Cunningham describes “Life According to Raechel,” a song about losing her grandmother, as the linchpin for an album that documents the mercurial effects of grief.
“That song is the tarp that lays over all the ideas,” she says. “When you lose somebody, it changes you forever. It opens up parts of you and locks down other parts of you. The whole record is about the idea of absence and missing someone.”
While anchored in sadness, “Revealer” never wallows in it. The second half of the album, in particular, finds Cunningham expressing herself through wildly experimental songs like “Collider Particles” and “Your Hate Could Power a Train.”
“Side B is fun because it definitely goes off the rails a little bit,” she says, before describing the former as “a great example of a tune that reaches outside of the record’s sonic palette.” It’s an exercise she revisits on a new version of “Hospital” featuring alt-pop artist Remi Wolf.
“Remi and I had been talking online,” she says of the collaboration. “We hung out and got coffee.” When they hit the studio, the creative chemistry was already there. “We were all just being led by our curiosity; there were no rules around it,” Cunningham says. It’s the kind of experiment she hopes to do again and again. “I’ve always wanted to keep the sonic landscape broad. I’m not afraid of delving into that a little bit more.”
While ideas are slowly starting to materialize for Cunningham’s next project, she’s currently contending with festivals and live performances. “There’s always something that’s brewing,” she says. “It’s really easy to collect melodies, but the follow-through is almost impossible. I never write full songs on the road, just take away souvenirs from a sound check.” She has time set aside this year to write. “I very much hope that it is a faster turnaround than the last time.”
There’s a sense of tradition in the way Cunningham approaches music, which can be at odds with the current musical landscape. She balks at the idea of embracing TikTok, for example. “I hate it so much,” she says bluntly. “It deeply confuses me.” Instead, she outsources the work: “There’s somebody on my team, which I realize is a privilege, who runs it for me because I can’t ignore it. It’s there, and it’s a useful tool for a lot of people.”
For her, TikTok is emblematic of a larger problem. “There’s a pull between artists and tech, and they’re at odds, but they also can work for each other and need each other,” Cunningham continues. “But my opinion is that there’s a working order that’s important. The artist is in charge of the tech, but if tech is in charge of the artist, I think it’s a disaster waiting to happen.” She puts that losing battle down to shortsightedness in the music industry.

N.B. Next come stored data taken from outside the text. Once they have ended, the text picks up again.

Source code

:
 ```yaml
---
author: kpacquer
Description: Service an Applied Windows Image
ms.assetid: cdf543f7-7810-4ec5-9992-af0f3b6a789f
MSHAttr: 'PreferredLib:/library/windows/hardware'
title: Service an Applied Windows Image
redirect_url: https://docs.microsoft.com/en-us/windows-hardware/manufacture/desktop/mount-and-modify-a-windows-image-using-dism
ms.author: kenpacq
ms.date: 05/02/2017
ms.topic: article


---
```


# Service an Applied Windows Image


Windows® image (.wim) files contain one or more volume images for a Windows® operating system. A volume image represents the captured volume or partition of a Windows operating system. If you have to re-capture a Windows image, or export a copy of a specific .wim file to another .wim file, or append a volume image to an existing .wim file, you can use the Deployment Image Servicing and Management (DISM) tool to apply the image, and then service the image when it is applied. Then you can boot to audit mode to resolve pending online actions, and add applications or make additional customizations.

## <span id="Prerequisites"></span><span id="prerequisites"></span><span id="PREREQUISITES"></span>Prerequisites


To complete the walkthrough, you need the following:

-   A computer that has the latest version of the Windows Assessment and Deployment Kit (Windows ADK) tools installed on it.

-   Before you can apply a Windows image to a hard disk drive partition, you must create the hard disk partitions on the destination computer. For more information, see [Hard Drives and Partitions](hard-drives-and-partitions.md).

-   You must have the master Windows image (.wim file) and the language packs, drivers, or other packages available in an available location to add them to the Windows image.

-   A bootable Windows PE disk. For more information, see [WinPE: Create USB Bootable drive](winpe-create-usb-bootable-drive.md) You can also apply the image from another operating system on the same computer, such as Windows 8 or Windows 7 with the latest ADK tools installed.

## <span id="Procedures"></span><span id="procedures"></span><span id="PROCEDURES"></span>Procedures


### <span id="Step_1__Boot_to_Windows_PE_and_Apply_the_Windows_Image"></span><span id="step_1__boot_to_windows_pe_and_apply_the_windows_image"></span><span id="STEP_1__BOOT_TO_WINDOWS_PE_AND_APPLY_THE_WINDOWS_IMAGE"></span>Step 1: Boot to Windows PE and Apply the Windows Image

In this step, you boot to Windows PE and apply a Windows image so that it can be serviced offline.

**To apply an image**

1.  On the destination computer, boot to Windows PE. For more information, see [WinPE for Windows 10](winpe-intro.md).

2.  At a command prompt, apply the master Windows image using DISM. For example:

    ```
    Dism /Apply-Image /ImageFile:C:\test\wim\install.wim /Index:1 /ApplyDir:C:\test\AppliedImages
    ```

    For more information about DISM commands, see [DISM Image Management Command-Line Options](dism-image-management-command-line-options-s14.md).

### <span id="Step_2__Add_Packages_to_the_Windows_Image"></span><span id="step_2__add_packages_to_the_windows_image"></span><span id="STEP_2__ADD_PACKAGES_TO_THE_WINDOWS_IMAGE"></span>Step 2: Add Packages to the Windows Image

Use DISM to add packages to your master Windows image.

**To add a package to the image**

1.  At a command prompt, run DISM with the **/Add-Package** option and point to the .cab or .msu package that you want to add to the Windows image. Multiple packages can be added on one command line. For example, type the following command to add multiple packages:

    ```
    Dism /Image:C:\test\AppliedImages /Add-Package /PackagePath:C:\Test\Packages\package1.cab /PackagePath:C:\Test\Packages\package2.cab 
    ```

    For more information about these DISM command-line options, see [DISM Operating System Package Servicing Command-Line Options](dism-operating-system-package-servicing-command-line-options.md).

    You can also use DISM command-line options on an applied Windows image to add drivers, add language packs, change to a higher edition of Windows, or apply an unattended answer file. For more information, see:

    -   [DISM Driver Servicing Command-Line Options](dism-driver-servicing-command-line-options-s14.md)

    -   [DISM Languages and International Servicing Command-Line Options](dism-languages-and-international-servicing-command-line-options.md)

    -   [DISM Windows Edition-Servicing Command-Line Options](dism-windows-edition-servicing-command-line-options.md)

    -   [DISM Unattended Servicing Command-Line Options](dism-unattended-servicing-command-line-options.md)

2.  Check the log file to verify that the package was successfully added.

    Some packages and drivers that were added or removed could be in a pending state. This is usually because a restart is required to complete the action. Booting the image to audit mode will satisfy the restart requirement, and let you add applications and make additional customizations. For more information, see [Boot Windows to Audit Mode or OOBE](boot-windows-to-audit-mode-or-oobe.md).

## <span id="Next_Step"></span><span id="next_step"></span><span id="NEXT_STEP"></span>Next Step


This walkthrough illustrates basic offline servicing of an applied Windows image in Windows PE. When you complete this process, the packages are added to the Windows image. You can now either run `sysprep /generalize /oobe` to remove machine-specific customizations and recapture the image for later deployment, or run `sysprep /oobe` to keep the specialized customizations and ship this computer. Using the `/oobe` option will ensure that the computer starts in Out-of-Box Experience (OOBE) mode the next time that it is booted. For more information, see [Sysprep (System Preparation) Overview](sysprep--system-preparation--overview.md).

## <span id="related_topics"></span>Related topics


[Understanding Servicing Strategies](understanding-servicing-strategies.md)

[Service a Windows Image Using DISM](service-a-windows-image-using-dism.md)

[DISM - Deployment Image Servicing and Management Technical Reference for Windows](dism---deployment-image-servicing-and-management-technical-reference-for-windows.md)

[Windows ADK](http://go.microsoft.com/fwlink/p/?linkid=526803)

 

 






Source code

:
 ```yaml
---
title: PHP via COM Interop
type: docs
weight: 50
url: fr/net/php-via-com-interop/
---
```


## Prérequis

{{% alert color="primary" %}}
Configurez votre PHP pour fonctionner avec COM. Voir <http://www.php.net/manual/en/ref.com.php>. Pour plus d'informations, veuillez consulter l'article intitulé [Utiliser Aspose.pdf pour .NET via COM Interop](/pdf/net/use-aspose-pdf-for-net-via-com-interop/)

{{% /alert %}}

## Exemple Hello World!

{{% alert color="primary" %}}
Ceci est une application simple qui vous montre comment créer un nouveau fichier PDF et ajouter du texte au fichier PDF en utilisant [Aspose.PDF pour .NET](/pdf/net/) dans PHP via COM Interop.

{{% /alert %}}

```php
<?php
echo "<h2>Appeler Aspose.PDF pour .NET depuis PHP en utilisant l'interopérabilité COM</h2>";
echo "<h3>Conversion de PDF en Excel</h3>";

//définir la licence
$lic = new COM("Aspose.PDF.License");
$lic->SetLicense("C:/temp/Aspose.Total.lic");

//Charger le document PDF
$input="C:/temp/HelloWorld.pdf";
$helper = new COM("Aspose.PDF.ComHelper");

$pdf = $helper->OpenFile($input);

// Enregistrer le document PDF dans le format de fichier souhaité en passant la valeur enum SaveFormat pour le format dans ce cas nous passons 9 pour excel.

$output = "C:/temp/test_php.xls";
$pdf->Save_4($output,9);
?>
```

“Why don’t we stop to ask ourselves if this is right for the artist?” she ponders. “I don’t think longevity is always a part of the decision-making. It’s really just, ‘How can we make money now? How can we sell tickets now?’”

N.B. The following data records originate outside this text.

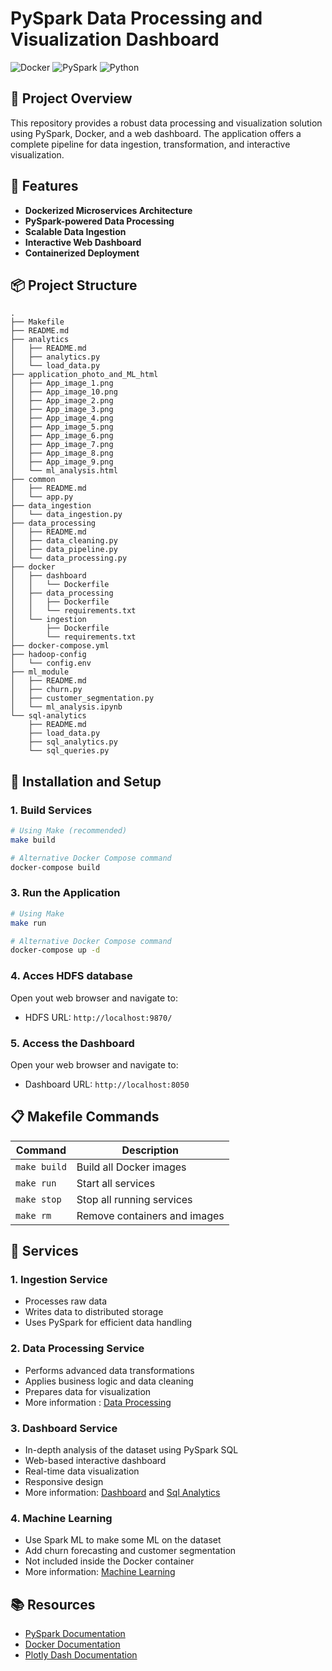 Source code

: # PySpark Data Processing and Visualization Dashboard

![Docker](https://img.shields.io/badge/Docker-2496ED?style=for-the-badge&logo=docker&logoColor=white)
![PySpark](https://img.shields.io/badge/PySpark-E25A1C?style=for-the-badge&logo=apache-spark&logoColor=white)
![Python](https://img.shields.io/badge/Python-3776AB?style=for-the-badge&logo=python&logoColor=white)

## 📌 Project Overview

This repository provides a robust data processing and visualization solution using PySpark, Docker, and a web dashboard. The application offers a complete pipeline for data ingestion, transformation, and interactive visualization.

## 🚀 Features

- **Dockerized Microservices Architecture**
- **PySpark-powered Data Processing**
- **Scalable Data Ingestion**
- **Interactive Web Dashboard**
- **Containerized Deployment**


## 📦 Project Structure

```
.
├── Makefile
├── README.md
├── analytics
│   ├── README.md
│   ├── analytics.py
│   └── load_data.py
├── application_photo_and_ML_html
│   ├── App_image_1.png
│   ├── App_image_10.png
│   ├── App_image_2.png
│   ├── App_image_3.png
│   ├── App_image_4.png
│   ├── App_image_5.png
│   ├── App_image_6.png
│   ├── App_image_7.png
│   ├── App_image_8.png
│   ├── App_image_9.png
│   └── ml_analysis.html
├── common
│   ├── README.md
│   └── app.py
├── data_ingestion
│   └── data_ingestion.py
├── data_processing
│   ├── README.md
│   ├── data_cleaning.py
│   ├── data_pipeline.py
│   └── data_processing.py
├── docker
│   ├── dashboard
│   │   └── Dockerfile
│   ├── data_processing
│   │   ├── Dockerfile
│   │   └── requirements.txt
│   └── ingestion
│       ├── Dockerfile
│       └── requirements.txt
├── docker-compose.yml
├── hadoop-config
│   └── config.env
├── ml_module
│   ├── README.md
│   ├── churn.py
│   ├── customer_segmentation.py
│   └── ml_analysis.ipynb
└── sql-analytics
    ├── README.md
    ├── load_data.py
    ├── sql_analytics.py
    └── sql_queries.py

```

## 🔧 Installation and Setup

### 1. Build Services

```bash
# Using Make (recommended)
make build

# Alternative Docker Compose command
docker-compose build
```

### 3. Run the Application

```bash
# Using Make
make run

# Alternative Docker Compose command
docker-compose up -d
```
### 4. Acces HDFS database 

Open yout web browser and navigate to: 
- HDFS URL: `http://localhost:9870/`


### 5. Access the Dashboard

Open your web browser and navigate to:
- Dashboard URL: `http://localhost:8050`

## 📋 Makefile Commands

| Command | Description |
|---------|-------------|
| `make build` | Build all Docker images |
| `make run` | Start all services |
| `make stop` | Stop all running services |
| `make rm` | Remove containers and images |

## 🔬 Services

### 1. Ingestion Service
- Processes raw data
- Writes data to distributed storage
- Uses PySpark for efficient data handling

### 2. Data Processing Service
- Performs advanced data transformations
- Applies business logic and data cleaning
- Prepares data for visualization
- More information : [Data Processing](data_processing/README.md)

### 3. Dashboard Service
- In-depth analysis of the dataset using PySpark SQL
- Web-based interactive dashboard
- Real-time data visualization
- Responsive design
- More information: [Dashboard](analytics/README.md) and [Sql Analytics](sql_analytics/README.md)

### 4. Machine Learning
- Use Spark ML to make some ML on the dataset
- Add churn forecasting and customer segmentation
- Not included inside the Docker container
- More information: [Machine Learning](ml_module/README.md)

## 📚 Resources

- [PySpark Documentation](https://spark.apache.org/docs/latest/api/python/index.html)
- [Docker Documentation](https://docs.docker.com/)
- [Plotly Dash Documentation](https://dash.plotly.com/)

It’s a shortcut to the top that Cunningham isn’t willing to take. “I love being in control of the art that I make and the music that I write,” she says. “If that means that it’s a slower burn or a longer road, I’m more than willing to take it.”
Ultimately, however, Cunningham is happy to be making music at this point in history. “Labels are a little more lenient than they used to be and people are starting to push back against outdated ways of thinking,” she says. “It’s always a fantastic place to be when these foundational things get questioned. I think it’s a wonderful time, despite my long rant about TikTok!” She also notes that things are improving for female artists.

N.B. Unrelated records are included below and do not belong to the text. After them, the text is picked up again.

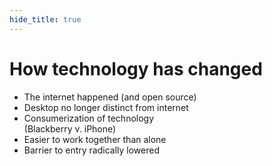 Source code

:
 ```yaml
---
hide_title: true
---
```


# How technology has **changed**

* The internet happened (and open source)
* Desktop no longer distinct from internet
* Consumerization of technology <br />(Blackberry v. iPhone)
* Easier to work together than alone
* Barrier to entry radically lowered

“It was so much harder for women 50 years ago,” she says. “And there’s always going to be echoes of that forever that us women will deal with. And I have and will, but it is a more fruitful time, I would say, to be an artist in that way.” By not-so-quietly stretching the boundaries of folk and tackling social media on her own terms, Cunningham is doing her part for the next generation of artists to come.